The following image documents how things had evolved over the past four months:

How the disease progressed over the last 4 months around my right foot


I am now finally free to focus on my very badly derailed process of getting back on my feet professionally. Let us hope no other disruptions come my way.

Friday, September 12, 2014

Some of the Things I would Tell the Sixteen Year Old Me

Hehehe, found a nice video by Anna Akana with advice that turned out to be pretty apt when the girl stuff is replaced by boy stuff (around the same contextual axis). Definitely made my day. Oh ... and yes, I'll send back a couple of tight slaps too if I could to my ridiculously naive 16 year-old self :)

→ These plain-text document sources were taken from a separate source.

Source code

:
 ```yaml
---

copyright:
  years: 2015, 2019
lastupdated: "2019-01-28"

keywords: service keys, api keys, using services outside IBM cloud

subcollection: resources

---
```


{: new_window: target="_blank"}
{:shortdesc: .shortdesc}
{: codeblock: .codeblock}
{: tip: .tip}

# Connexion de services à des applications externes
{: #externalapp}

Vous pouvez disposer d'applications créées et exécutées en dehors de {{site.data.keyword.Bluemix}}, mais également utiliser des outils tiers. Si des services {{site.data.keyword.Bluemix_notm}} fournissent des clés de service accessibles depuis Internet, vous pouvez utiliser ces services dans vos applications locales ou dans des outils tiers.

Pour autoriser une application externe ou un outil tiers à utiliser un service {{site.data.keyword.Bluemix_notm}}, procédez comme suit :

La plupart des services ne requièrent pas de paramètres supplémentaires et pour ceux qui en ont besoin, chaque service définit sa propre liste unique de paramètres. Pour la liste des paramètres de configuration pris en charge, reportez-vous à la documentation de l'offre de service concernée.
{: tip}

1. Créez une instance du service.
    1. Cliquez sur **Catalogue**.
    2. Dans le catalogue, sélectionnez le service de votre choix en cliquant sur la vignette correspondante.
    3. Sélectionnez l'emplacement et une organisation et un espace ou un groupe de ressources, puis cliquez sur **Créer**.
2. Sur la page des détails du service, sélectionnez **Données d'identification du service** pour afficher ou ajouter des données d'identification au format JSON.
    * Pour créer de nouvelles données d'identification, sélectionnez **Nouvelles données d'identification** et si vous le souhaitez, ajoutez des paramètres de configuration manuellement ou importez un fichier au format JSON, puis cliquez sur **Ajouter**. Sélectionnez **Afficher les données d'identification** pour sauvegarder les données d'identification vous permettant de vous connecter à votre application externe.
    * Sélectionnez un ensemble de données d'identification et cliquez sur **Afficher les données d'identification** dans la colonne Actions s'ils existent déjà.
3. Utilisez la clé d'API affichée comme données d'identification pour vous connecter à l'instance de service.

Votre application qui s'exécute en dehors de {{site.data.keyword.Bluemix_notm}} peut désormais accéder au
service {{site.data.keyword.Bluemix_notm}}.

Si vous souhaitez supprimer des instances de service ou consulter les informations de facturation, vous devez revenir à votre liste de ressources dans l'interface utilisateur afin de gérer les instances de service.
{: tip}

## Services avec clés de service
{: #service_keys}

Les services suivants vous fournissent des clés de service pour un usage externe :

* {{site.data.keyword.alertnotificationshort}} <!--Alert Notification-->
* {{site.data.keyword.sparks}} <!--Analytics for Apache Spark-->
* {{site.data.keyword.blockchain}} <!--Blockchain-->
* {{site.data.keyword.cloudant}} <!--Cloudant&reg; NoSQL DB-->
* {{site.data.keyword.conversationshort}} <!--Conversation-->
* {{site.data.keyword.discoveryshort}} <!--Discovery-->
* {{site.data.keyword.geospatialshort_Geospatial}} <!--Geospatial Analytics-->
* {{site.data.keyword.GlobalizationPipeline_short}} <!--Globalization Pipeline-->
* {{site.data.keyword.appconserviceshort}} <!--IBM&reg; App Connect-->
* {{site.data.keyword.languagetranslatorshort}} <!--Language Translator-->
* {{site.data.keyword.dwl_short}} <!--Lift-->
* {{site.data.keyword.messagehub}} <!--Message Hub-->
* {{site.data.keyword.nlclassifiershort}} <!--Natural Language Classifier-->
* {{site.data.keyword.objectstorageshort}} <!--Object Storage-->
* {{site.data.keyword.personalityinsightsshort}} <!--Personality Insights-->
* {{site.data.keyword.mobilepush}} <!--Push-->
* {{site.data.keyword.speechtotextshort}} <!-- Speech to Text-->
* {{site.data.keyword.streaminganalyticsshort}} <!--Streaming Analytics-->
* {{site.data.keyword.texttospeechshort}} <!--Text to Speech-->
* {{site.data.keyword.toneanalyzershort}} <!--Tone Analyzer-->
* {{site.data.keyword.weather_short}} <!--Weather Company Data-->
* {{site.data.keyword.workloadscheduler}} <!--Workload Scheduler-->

Thursday, September 11, 2014

Academics and Alternatives

Discovered an interesting individual via a friend's Facebook link today. Ian Glomsky was a microbiology professor before he got disillusioned by the funding process, quit and is starting his own distillery:

http://www.vitaespirits.com/

My story is not at all similar to his - for one, I never got off the ground having remained in the highly vulnerable position of being a post-doc or contractual Phd positions. However, I felt a kinship to his story and how he felt toward the grant award process. I very much wanted to create scalable tools that were going to be useful to others in the HPC community. Instead, I was pushed into grunt work. The funding process for high performance computing where I used to work is adequate (I think) but no less brutal. This is the NPR story on which he was one of those featured:

http://www.npr.org/blogs/health/2014/09/09/345289127/when-scientists-give-up

To be fair, I still feel that the scientific environment in the USA far exceeds that in Singapore. Here, an individual's interests and passions matter far less than what the government thinks you should do and what you can produce.